Sunday, April 10, 2011

The wayward path to energy independence

By Kelly Sloan
In an effort to seek relief from the chore of deciding on his next 6- to 12-hour Middle East strategy, President Obama last week made a speech on energy policy. It was actually refreshing to remember that there were some issues where the president is both wrong AND consistent.

To be fair, though, some things in his speech were perfectly accurate. The need to reduce foreign oil imports, for instance. Also, that we do that by producing more domestically while reducing the consumption, or changing the source, of fuel. These epiphanies, mind you, are on the order of saying that daytime is brighter than night, or that liberals have trouble with math.

But it was not long after the welcome acknowledgement that America sits atop valuable resources and maybe ought to develop them, that the usual confusions began to surface.

The president spoke of “American ingenuity” as being what was going to solve the energy problems. He is absolutely right. Which made it somewhat disappointing, if hardly surprising, that pretty much the rest of the speech was instead all about government.

He started with, for instance, the myth of idle leases — to paraphrase: “we (the government) approved such and such number of permits. Some of the leases do not have drilling rigs on them. Hey, I did all I can do…” As though issuing permits was the goal of American energy policy.

Issuing a permit is just one step in a labyrinthine process that can take years to complete, should the bureaucrats (many of whose sole purpose in life is to prevent a drill bit from coming anywhere close to blemishing the face of sweet mother earth) allow it to actually happen. State regulations, as we are all too aware, play a role as well. Some states, like North Dakota, do a pretty reasonable job. Others, like Colorado, just send the jobs to North Dakota.

On the issue of domestic oil production, particularly in the Gulf of Mexico and Alaska, a modicum of defensiveness could be detected in the speech. And who can blame him? After all, it was the president and his crew who authorized the ill-considered, knee-jerk moratorium on drilling in the Gulf, which, among other things, had the effect of slamming the door on the few re-emerging energy jobs just beginning to materialize throughout the rest of the nation, as energy companies sought to preserve their off-shore experience by dispersing their Gulf employees from sea to shining sea.

As the President turned to natural gas the speech took on an arrogant tone, as Obama declared that the government needs to improve the safety of the industry. Based on what? The hundreds of natural gas disasters over the last decade that have not happened? Or perhaps the fantasy that reservoir-fracturing poisons water wells like a hydraulic Lucrezia Borgia? More evidence exists of the Loch Ness Monster, than does to support the claim that fracturing harms the water supply.

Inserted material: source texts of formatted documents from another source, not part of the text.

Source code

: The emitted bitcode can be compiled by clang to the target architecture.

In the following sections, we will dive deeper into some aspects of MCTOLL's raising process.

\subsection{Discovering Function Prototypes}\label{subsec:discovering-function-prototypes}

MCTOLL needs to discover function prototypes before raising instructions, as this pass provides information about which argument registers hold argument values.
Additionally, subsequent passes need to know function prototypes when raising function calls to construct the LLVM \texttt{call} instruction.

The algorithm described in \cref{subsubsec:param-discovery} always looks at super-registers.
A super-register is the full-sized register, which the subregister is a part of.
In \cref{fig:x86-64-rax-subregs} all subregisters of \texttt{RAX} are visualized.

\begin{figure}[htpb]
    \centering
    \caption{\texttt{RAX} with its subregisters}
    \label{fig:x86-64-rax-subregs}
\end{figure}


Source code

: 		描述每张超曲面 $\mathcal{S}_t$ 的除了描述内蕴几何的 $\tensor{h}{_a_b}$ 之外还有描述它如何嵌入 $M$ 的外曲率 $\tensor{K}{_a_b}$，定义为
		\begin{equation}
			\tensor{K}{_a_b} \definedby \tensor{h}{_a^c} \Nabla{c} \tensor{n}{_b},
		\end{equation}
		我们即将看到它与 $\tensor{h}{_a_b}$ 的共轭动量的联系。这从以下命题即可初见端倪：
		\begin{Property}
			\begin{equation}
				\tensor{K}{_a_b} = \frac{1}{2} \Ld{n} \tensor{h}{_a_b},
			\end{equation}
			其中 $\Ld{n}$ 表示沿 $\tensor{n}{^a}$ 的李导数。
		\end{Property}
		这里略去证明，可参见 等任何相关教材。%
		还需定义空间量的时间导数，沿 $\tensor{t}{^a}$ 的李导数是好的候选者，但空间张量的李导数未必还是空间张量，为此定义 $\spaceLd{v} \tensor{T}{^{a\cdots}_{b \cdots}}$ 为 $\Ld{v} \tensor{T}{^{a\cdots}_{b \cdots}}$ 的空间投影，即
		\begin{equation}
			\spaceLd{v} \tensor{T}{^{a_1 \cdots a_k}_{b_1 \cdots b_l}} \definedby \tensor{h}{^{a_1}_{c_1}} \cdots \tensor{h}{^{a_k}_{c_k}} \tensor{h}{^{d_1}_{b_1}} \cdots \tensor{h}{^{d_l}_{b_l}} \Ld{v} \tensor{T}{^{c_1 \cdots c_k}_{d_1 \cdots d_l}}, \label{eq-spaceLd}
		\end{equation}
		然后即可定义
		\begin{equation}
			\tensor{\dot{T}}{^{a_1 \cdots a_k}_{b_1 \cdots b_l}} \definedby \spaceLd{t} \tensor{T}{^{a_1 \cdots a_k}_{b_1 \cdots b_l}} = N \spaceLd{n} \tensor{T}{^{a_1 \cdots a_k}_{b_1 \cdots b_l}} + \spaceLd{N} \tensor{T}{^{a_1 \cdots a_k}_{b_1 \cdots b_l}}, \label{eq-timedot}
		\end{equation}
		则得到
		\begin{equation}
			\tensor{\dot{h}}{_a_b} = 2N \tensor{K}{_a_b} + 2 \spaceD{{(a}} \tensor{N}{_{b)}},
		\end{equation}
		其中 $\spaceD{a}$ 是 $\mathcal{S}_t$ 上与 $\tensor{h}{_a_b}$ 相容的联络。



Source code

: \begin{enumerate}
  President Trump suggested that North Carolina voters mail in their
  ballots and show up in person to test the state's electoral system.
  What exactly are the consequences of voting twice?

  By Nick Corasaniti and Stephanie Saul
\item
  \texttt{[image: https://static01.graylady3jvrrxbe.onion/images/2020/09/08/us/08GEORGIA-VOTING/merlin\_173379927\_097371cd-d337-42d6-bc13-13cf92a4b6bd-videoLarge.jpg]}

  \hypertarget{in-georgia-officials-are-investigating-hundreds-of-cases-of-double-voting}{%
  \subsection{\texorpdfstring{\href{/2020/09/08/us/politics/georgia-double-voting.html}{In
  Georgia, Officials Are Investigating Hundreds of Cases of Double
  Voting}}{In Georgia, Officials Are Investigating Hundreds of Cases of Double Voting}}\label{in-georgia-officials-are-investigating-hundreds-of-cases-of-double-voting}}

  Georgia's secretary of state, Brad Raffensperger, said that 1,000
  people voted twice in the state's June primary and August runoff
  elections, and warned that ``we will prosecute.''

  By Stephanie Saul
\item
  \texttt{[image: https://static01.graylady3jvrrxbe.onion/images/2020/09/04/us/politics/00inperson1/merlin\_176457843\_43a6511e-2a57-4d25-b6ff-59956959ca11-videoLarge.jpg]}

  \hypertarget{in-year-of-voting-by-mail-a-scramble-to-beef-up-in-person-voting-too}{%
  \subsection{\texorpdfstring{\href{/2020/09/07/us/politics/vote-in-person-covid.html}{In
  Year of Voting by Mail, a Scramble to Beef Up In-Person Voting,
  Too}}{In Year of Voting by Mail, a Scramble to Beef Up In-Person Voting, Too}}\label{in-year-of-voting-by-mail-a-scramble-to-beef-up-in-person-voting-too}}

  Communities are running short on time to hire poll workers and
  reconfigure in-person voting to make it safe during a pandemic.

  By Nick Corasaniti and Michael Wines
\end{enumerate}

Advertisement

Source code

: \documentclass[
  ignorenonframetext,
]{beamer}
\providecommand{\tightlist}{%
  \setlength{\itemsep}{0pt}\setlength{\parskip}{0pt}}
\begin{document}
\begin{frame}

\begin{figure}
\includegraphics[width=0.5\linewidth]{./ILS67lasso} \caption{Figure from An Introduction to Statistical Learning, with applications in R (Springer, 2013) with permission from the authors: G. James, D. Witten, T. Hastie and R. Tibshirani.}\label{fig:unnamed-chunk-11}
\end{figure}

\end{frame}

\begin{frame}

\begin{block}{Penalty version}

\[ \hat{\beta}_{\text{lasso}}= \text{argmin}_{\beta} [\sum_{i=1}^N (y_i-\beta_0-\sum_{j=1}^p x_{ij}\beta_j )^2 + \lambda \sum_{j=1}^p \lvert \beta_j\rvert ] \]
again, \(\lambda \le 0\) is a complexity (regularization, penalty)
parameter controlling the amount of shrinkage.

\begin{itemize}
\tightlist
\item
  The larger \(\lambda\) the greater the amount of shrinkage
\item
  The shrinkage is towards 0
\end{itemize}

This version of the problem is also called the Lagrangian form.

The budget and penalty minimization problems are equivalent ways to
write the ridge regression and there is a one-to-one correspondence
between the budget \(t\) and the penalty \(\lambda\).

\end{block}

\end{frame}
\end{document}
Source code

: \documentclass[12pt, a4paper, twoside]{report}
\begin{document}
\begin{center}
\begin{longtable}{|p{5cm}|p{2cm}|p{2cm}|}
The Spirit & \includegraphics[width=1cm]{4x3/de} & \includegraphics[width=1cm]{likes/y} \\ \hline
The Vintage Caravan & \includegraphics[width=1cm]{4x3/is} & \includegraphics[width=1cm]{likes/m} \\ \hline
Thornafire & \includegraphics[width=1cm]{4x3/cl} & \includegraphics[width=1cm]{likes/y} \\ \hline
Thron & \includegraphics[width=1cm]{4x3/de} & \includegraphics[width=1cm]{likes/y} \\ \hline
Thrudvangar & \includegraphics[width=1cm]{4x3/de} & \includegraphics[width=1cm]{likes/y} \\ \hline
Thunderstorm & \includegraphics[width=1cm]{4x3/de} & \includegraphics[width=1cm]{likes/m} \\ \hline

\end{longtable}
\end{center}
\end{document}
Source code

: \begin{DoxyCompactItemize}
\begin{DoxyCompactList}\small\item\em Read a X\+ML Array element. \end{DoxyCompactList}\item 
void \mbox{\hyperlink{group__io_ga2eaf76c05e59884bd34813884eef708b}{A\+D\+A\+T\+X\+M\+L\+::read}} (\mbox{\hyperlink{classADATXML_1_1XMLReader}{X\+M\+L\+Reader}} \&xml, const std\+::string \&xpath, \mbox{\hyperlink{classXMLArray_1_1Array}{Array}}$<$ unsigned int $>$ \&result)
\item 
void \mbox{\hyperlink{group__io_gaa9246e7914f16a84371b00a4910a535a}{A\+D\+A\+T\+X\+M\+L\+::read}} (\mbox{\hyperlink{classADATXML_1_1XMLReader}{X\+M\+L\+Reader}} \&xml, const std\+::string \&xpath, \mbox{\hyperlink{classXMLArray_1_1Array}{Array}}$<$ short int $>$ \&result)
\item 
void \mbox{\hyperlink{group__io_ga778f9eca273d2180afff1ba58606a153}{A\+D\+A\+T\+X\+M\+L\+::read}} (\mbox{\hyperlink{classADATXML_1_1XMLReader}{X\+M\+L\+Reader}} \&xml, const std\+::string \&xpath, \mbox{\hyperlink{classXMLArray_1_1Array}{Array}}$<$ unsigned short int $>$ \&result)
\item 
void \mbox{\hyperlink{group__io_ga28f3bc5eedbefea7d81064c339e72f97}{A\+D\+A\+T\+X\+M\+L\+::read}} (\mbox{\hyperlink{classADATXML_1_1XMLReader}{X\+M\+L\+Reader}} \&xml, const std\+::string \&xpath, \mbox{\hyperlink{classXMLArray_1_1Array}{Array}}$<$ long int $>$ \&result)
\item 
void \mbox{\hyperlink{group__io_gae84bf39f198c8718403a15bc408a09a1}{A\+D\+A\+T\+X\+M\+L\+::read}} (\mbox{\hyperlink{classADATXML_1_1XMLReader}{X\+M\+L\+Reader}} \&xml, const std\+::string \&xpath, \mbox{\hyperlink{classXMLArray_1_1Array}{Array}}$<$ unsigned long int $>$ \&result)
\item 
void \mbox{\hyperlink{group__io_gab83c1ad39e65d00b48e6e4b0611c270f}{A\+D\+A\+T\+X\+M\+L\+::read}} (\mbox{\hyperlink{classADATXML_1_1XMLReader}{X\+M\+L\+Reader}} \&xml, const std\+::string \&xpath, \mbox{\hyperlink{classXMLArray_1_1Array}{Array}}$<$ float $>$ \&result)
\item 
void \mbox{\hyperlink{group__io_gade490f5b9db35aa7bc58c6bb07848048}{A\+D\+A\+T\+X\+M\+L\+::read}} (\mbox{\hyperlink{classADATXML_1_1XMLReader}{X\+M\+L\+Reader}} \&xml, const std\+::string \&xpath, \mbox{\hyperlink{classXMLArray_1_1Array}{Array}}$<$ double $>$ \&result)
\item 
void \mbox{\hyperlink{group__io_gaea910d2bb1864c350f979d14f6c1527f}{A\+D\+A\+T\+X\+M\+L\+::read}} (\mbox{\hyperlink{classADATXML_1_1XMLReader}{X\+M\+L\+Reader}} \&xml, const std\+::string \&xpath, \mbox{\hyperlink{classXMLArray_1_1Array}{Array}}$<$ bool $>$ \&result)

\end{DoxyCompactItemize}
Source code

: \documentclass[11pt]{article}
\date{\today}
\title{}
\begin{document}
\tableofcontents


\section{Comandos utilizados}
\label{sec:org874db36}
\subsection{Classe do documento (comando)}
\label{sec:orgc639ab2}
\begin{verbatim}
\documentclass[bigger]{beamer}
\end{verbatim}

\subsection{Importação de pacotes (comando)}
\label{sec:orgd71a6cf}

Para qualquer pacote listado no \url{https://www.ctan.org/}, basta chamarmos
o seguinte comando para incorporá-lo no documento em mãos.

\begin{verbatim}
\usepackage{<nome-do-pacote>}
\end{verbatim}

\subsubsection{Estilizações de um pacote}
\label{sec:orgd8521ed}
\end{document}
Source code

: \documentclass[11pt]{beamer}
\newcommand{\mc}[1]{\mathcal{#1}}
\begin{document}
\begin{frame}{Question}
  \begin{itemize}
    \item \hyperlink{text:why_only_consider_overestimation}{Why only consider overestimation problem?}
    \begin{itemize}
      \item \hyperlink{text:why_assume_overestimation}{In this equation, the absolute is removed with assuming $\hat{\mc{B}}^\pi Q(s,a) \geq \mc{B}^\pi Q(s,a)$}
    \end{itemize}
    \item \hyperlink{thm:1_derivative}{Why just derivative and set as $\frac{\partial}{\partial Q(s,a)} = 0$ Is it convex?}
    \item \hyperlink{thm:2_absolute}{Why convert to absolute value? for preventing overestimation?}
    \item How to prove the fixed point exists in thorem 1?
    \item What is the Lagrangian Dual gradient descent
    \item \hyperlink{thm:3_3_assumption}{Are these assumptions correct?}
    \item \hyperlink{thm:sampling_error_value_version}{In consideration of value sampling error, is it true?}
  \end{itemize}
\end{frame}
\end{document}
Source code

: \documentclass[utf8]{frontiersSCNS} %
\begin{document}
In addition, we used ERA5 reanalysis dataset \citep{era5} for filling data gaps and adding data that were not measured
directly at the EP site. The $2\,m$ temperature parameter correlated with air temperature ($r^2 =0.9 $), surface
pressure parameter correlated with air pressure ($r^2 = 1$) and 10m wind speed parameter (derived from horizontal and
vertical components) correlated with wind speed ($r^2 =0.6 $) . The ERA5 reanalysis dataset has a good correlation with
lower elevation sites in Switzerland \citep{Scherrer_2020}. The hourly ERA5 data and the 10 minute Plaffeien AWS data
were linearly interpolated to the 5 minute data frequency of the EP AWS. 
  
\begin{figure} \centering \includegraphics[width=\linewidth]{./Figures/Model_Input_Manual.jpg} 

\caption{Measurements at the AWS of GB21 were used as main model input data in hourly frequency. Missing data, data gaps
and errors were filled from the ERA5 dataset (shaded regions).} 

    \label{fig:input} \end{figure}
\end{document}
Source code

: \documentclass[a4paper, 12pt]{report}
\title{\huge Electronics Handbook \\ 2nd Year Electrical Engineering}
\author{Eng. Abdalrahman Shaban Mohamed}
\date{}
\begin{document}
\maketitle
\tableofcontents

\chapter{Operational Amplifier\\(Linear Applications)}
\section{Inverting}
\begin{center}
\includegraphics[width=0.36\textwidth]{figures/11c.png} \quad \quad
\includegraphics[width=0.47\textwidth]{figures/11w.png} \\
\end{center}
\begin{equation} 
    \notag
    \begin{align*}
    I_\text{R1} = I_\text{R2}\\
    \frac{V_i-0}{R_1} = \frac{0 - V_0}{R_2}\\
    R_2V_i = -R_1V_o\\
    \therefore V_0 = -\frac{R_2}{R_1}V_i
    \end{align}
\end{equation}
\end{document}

The president then spent the next several minutes talking of the need for innovations in energy, clean technologies and the like, but then advocated going about it in the least efficient manner possible — through government trying to direct the private sector.

The idea that government control will help drive innovation is as discredited as the use of bloodletting to cure a fever, and yet Obama seems to think that American engineers, scientists, entrepreneurs and investors will just mill around with confused looks on their faces until someone from the government arrives on the scene to get things going.

Finally, he brought out the economic euphemism de jour, investment, as he implored for further investment in new energy. The federal government does not have the money left to buy a happy meal, and yet Obama is gung ho to spend more money on something that the private sector can, should, and (if left alone) will do — more efficiently to boot.

Obama bragged about certain alternative energy projects that would not have happened without government support. He is right. Without taxpayer-fed subsidies, many inefficient and economically unviable “green: projects would go the way of the Edsel and New Coke.

All that said, the call to increase domestic oil and gas production is welcome, provided the president intends on following through and actually lifts some barriers to production. But what he most expressed was a fundamental distrust of the free market, and by extension, the American people. This, more than anything, is what will hold back American energy independence.

This article first appeared in the Grand Junction Free Press on April 8, 2011. Reprinted with permission.